The underlying purpose of this paper is to explore the extent to which gambling is considered a serious issue for seniors in our province.
Gambling is defined as any activity involving an element of chance where a person places a bet or wager. It can include purchasing a lottery ticket, making speculative investments on the stock market, guessing the outcome of a sporting event, playing a casino game or betting on a horse race.
Problem Gambling is a recognized psychiatric disorder characterized by (1) continuous or periodic loss of control over gambling behavior, (2) a preoccupation with gambling and with obtaining money to gamble, (3) irrational thinking and (4) continuation of gambling behavior despite negative consequences.
There is general agreement in research and popular media that seniors are one of the fastest growing groups of gamblers. Trying to determine the degree to which gambling is a problem among seniors is not an easy task. Although prevalence studies and other research indicate that the risk of problem gambling is much lower among older adults, this may not be the case. Inconclusive, misleading or inaccurate data on the gambling patterns of older adults may be due to the fact that the “research tools commonly being used to identify problem gambling may not be sensitive to the types of gambling problems or gambling effects that seniors are likely to experience.”

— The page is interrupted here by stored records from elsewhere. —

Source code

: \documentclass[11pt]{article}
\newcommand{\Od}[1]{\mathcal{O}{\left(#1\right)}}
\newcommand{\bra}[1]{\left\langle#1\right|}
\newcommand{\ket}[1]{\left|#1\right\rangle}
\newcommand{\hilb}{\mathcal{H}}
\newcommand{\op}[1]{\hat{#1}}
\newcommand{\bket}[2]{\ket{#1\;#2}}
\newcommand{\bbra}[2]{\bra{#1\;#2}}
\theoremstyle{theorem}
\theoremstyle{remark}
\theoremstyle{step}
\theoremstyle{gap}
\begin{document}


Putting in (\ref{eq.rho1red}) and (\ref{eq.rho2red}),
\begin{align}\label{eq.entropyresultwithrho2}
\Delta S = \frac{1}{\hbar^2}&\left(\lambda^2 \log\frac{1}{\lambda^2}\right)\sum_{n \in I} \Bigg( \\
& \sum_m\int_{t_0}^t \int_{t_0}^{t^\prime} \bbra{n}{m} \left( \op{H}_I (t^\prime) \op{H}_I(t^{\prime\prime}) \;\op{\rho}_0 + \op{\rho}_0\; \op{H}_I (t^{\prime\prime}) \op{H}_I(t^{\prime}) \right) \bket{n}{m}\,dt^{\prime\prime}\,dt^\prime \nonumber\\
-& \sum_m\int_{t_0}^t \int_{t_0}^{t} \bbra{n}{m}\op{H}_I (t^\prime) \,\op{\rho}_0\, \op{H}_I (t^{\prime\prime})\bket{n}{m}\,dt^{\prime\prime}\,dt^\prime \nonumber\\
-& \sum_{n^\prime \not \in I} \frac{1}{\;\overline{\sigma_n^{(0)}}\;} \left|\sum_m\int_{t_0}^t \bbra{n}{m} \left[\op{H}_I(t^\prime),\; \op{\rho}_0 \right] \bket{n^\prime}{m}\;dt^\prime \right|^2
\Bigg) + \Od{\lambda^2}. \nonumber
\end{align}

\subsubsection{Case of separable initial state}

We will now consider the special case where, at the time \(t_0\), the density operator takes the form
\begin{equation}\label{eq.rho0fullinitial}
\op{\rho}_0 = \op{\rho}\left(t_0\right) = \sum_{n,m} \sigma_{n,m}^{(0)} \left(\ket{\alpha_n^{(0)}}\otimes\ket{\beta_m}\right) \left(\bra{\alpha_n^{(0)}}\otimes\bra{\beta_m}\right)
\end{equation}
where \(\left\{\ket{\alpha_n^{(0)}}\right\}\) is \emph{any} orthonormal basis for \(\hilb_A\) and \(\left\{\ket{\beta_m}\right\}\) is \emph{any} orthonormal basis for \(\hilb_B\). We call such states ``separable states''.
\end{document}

An example of the conflicting data is found in the 2010 Adult Gambling Prevalence Study. The report states, “There is a strong relationship between age and risk for gambling problems; risk for gambling problems declined with age”. The study also notes that gambling problems are highest among those under 35 and only adults over 65 had significantly lower rates of gambling problems”. Yet the report also states that those over 65 had the same regular slot machine playing patterns as all age categories, including those 19-25 year olds” and they also had the same...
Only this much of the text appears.